Goal of the exercise
Your task is to return all of the records exactly, minus any images.

** Supplied material follows **

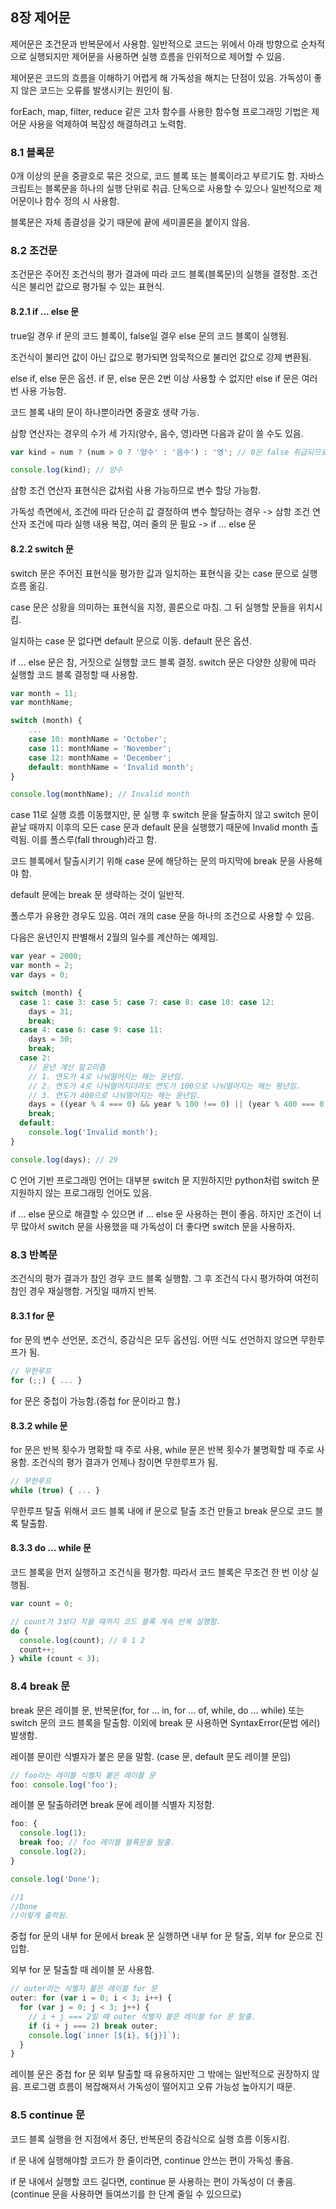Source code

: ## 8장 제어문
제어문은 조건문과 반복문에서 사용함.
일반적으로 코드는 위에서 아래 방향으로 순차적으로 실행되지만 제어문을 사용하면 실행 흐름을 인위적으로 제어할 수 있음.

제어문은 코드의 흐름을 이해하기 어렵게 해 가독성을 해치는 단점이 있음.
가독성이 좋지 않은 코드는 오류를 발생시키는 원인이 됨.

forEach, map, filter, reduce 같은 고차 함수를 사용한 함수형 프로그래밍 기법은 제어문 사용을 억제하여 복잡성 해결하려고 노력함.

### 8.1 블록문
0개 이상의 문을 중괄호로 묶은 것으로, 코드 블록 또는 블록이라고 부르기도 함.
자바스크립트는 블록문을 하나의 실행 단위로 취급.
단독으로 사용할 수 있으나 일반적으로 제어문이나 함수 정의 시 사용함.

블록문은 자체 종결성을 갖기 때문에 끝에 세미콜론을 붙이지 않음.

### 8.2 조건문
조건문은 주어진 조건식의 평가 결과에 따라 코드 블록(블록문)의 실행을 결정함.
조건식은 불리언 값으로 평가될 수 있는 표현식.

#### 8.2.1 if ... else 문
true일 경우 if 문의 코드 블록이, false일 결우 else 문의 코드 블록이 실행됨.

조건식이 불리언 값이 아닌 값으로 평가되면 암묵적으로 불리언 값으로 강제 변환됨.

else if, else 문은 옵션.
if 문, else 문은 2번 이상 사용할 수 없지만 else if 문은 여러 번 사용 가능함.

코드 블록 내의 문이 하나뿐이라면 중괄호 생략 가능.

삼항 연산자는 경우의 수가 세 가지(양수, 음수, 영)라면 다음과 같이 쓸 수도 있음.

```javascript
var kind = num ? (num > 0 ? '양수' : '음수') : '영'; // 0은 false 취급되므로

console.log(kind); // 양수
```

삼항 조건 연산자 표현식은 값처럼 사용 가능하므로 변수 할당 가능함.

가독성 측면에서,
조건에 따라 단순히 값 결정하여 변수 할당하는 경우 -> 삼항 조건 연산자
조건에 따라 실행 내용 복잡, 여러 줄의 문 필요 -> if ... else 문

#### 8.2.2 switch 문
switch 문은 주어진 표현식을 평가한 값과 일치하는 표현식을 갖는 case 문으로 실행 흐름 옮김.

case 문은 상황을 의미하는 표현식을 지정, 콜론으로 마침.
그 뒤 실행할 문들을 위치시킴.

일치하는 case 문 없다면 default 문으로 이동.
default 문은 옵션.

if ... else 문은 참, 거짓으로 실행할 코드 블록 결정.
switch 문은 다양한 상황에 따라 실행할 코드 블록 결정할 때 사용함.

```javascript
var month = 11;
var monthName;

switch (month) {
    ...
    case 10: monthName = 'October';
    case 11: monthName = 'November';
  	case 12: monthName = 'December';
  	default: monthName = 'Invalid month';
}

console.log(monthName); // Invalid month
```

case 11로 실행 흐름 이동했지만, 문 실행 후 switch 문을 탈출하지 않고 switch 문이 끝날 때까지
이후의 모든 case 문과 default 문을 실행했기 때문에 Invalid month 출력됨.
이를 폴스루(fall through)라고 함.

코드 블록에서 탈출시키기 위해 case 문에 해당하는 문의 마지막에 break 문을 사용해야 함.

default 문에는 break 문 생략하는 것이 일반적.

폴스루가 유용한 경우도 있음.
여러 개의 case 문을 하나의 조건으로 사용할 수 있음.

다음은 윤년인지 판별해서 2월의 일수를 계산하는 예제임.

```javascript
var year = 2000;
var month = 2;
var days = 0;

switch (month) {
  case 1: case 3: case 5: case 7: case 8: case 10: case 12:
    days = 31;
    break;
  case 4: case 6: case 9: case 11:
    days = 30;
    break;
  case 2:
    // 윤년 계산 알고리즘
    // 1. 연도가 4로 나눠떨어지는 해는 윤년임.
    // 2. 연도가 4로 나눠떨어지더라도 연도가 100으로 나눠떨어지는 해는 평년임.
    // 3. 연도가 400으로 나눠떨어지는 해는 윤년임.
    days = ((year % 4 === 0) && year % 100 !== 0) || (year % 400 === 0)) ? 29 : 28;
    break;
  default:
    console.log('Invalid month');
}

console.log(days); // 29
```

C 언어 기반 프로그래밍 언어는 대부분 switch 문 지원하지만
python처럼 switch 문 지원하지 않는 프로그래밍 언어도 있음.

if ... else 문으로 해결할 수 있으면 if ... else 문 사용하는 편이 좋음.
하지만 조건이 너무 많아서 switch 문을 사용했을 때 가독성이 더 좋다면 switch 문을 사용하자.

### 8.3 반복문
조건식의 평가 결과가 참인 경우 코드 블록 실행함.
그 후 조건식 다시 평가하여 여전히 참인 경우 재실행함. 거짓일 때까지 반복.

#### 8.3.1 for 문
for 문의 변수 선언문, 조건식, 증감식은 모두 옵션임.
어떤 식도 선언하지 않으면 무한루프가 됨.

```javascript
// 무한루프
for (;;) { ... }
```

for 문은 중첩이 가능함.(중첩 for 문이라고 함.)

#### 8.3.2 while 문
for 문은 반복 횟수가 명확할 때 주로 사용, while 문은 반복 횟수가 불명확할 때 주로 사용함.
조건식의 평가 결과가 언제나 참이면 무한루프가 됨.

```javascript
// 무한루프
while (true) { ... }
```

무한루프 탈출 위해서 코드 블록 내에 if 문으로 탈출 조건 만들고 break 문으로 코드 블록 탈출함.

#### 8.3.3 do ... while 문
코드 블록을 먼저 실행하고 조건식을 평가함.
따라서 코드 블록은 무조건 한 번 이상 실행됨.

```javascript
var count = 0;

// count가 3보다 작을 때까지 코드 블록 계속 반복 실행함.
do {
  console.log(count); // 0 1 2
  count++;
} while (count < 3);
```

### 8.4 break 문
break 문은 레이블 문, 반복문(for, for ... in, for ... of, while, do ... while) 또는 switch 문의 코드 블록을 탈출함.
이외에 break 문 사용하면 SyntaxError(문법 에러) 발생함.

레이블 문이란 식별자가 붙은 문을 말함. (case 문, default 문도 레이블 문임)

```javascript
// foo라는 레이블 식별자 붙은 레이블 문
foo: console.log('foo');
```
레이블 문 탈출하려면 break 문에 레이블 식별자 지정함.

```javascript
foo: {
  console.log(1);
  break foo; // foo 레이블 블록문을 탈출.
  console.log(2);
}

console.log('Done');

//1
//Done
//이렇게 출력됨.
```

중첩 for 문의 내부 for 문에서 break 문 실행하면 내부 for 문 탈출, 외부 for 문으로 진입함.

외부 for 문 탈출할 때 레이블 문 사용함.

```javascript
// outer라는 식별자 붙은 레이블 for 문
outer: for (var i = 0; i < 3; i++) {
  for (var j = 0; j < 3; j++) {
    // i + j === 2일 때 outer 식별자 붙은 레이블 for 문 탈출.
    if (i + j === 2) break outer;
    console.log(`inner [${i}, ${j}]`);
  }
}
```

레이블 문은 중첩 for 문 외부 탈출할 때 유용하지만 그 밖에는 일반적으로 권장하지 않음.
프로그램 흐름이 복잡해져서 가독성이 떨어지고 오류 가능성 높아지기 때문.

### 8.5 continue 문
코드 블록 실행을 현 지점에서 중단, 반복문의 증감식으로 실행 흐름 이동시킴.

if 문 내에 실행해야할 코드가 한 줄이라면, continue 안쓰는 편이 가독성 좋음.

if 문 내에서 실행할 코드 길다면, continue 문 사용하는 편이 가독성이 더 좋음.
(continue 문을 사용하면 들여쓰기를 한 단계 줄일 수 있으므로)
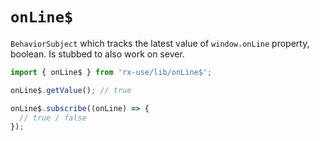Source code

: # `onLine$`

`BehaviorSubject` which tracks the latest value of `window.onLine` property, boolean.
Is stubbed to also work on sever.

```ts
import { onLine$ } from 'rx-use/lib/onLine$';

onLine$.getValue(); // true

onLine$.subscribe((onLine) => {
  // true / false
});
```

** End of Supplied material **

Solution
Source code

: ## 8장 제어문
제어문은 조건문과 반복문에서 사용함.
일반적으로 코드는 위에서 아래 방향으로 순차적으로 실행되지만 제어문을 사용하면 실행 흐름을 인위적으로 제어할 수 있음.

제어문은 코드의 흐름을 이해하기 어렵게 해 가독성을 해치는 단점이 있음.
가독성이 좋지 않은 코드는 오류를 발생시키는 원인이 됨.

forEach, map, filter, reduce 같은 고차 함수를 사용한 함수형 프로그래밍 기법은 제어문 사용을 억제하여 복잡성 해결하려고 노력함.

### 8.1 블록문
0개 이상의 문을 중괄호로 묶은 것으로, 코드 블록 또는 블록이라고 부르기도 함.
자바스크립트는 블록문을 하나의 실행 단위로 취급.
단독으로 사용할 수 있으나 일반적으로 제어문이나 함수 정의 시 사용함.

블록문은 자체 종결성을 갖기 때문에 끝에 세미콜론을 붙이지 않음.

### 8.2 조건문
조건문은 주어진 조건식의 평가 결과에 따라 코드 블록(블록문)의 실행을 결정함.
조건식은 불리언 값으로 평가될 수 있는 표현식.

#### 8.2.1 if ... else 문
true일 경우 if 문의 코드 블록이, false일 결우 else 문의 코드 블록이 실행됨.

조건식이 불리언 값이 아닌 값으로 평가되면 암묵적으로 불리언 값으로 강제 변환됨.

else if, else 문은 옵션.
if 문, else 문은 2번 이상 사용할 수 없지만 else if 문은 여러 번 사용 가능함.

코드 블록 내의 문이 하나뿐이라면 중괄호 생략 가능.

삼항 연산자는 경우의 수가 세 가지(양수, 음수, 영)라면 다음과 같이 쓸 수도 있음.

```javascript
var kind = num ? (num > 0 ? '양수' : '음수') : '영'; // 0은 false 취급되므로

console.log(kind); // 양수
```

삼항 조건 연산자 표현식은 값처럼 사용 가능하므로 변수 할당 가능함.

가독성 측면에서,
조건에 따라 단순히 값 결정하여 변수 할당하는 경우 -> 삼항 조건 연산자
조건에 따라 실행 내용 복잡, 여러 줄의 문 필요 -> if ... else 문

#### 8.2.2 switch 문
switch 문은 주어진 표현식을 평가한 값과 일치하는 표현식을 갖는 case 문으로 실행 흐름 옮김.

case 문은 상황을 의미하는 표현식을 지정, 콜론으로 마침.
그 뒤 실행할 문들을 위치시킴.

일치하는 case 문 없다면 default 문으로 이동.
default 문은 옵션.

if ... else 문은 참, 거짓으로 실행할 코드 블록 결정.
switch 문은 다양한 상황에 따라 실행할 코드 블록 결정할 때 사용함.

```javascript
var month = 11;
var monthName;

switch (month) {
    ...
    case 10: monthName = 'October';
    case 11: monthName = 'November';
  	case 12: monthName = 'December';
  	default: monthName = 'Invalid month';
}

console.log(monthName); // Invalid month
```

case 11로 실행 흐름 이동했지만, 문 실행 후 switch 문을 탈출하지 않고 switch 문이 끝날 때까지
이후의 모든 case 문과 default 문을 실행했기 때문에 Invalid month 출력됨.
이를 폴스루(fall through)라고 함.

코드 블록에서 탈출시키기 위해 case 문에 해당하는 문의 마지막에 break 문을 사용해야 함.

default 문에는 break 문 생략하는 것이 일반적.

폴스루가 유용한 경우도 있음.
여러 개의 case 문을 하나의 조건으로 사용할 수 있음.

다음은 윤년인지 판별해서 2월의 일수를 계산하는 예제임.

```javascript
var year = 2000;
var month = 2;
var days = 0;

switch (month) {
  case 1: case 3: case 5: case 7: case 8: case 10: case 12:
    days = 31;
    break;
  case 4: case 6: case 9: case 11:
    days = 30;
    break;
  case 2:
    // 윤년 계산 알고리즘
    // 1. 연도가 4로 나눠떨어지는 해는 윤년임.
    // 2. 연도가 4로 나눠떨어지더라도 연도가 100으로 나눠떨어지는 해는 평년임.
    // 3. 연도가 400으로 나눠떨어지는 해는 윤년임.
    days = ((year % 4 === 0) && year % 100 !== 0) || (year % 400 === 0)) ? 29 : 28;
    break;
  default:
    console.log('Invalid month');
}

console.log(days); // 29
```

C 언어 기반 프로그래밍 언어는 대부분 switch 문 지원하지만
python처럼 switch 문 지원하지 않는 프로그래밍 언어도 있음.

if ... else 문으로 해결할 수 있으면 if ... else 문 사용하는 편이 좋음.
하지만 조건이 너무 많아서 switch 문을 사용했을 때 가독성이 더 좋다면 switch 문을 사용하자.

### 8.3 반복문
조건식의 평가 결과가 참인 경우 코드 블록 실행함.
그 후 조건식 다시 평가하여 여전히 참인 경우 재실행함. 거짓일 때까지 반복.

#### 8.3.1 for 문
for 문의 변수 선언문, 조건식, 증감식은 모두 옵션임.
어떤 식도 선언하지 않으면 무한루프가 됨.

```javascript
// 무한루프
for (;;) { ... }
```

for 문은 중첩이 가능함.(중첩 for 문이라고 함.)

#### 8.3.2 while 문
for 문은 반복 횟수가 명확할 때 주로 사용, while 문은 반복 횟수가 불명확할 때 주로 사용함.
조건식의 평가 결과가 언제나 참이면 무한루프가 됨.

```javascript
// 무한루프
while (true) { ... }
```

무한루프 탈출 위해서 코드 블록 내에 if 문으로 탈출 조건 만들고 break 문으로 코드 블록 탈출함.

#### 8.3.3 do ... while 문
코드 블록을 먼저 실행하고 조건식을 평가함.
따라서 코드 블록은 무조건 한 번 이상 실행됨.

```javascript
var count = 0;

// count가 3보다 작을 때까지 코드 블록 계속 반복 실행함.
do {
  console.log(count); // 0 1 2
  count++;
} while (count < 3);
```

### 8.4 break 문
break 문은 레이블 문, 반복문(for, for ... in, for ... of, while, do ... while) 또는 switch 문의 코드 블록을 탈출함.
이외에 break 문 사용하면 SyntaxError(문법 에러) 발생함.

레이블 문이란 식별자가 붙은 문을 말함. (case 문, default 문도 레이블 문임)

```javascript
// foo라는 레이블 식별자 붙은 레이블 문
foo: console.log('foo');
```
레이블 문 탈출하려면 break 문에 레이블 식별자 지정함.

```javascript
foo: {
  console.log(1);
  break foo; // foo 레이블 블록문을 탈출.
  console.log(2);
}

console.log('Done');

//1
//Done
//이렇게 출력됨.
```

중첩 for 문의 내부 for 문에서 break 문 실행하면 내부 for 문 탈출, 외부 for 문으로 진입함.

외부 for 문 탈출할 때 레이블 문 사용함.

```javascript
// outer라는 식별자 붙은 레이블 for 문
outer: for (var i = 0; i < 3; i++) {
  for (var j = 0; j < 3; j++) {
    // i + j === 2일 때 outer 식별자 붙은 레이블 for 문 탈출.
    if (i + j === 2) break outer;
    console.log(`inner [${i}, ${j}]`);
  }
}
```

레이블 문은 중첩 for 문 외부 탈출할 때 유용하지만 그 밖에는 일반적으로 권장하지 않음.
프로그램 흐름이 복잡해져서 가독성이 떨어지고 오류 가능성 높아지기 때문.

### 8.5 continue 문
코드 블록 실행을 현 지점에서 중단, 반복문의 증감식으로 실행 흐름 이동시킴.

if 문 내에 실행해야할 코드가 한 줄이라면, continue 안쓰는 편이 가독성 좋음.

if 문 내에서 실행할 코드 길다면, continue 문 사용하는 편이 가독성이 더 좋음.
(continue 문을 사용하면 들여쓰기를 한 단계 줄일 수 있으므로)
Source code

: # `onLine$`

`BehaviorSubject` which tracks the latest value of `window.onLine` property, boolean.
Is stubbed to also work on sever.

```ts
import { onLine$ } from 'rx-use/lib/onLine$';

onLine$.getValue(); // true

onLine$.subscribe((onLine) => {
  // true / false
});
```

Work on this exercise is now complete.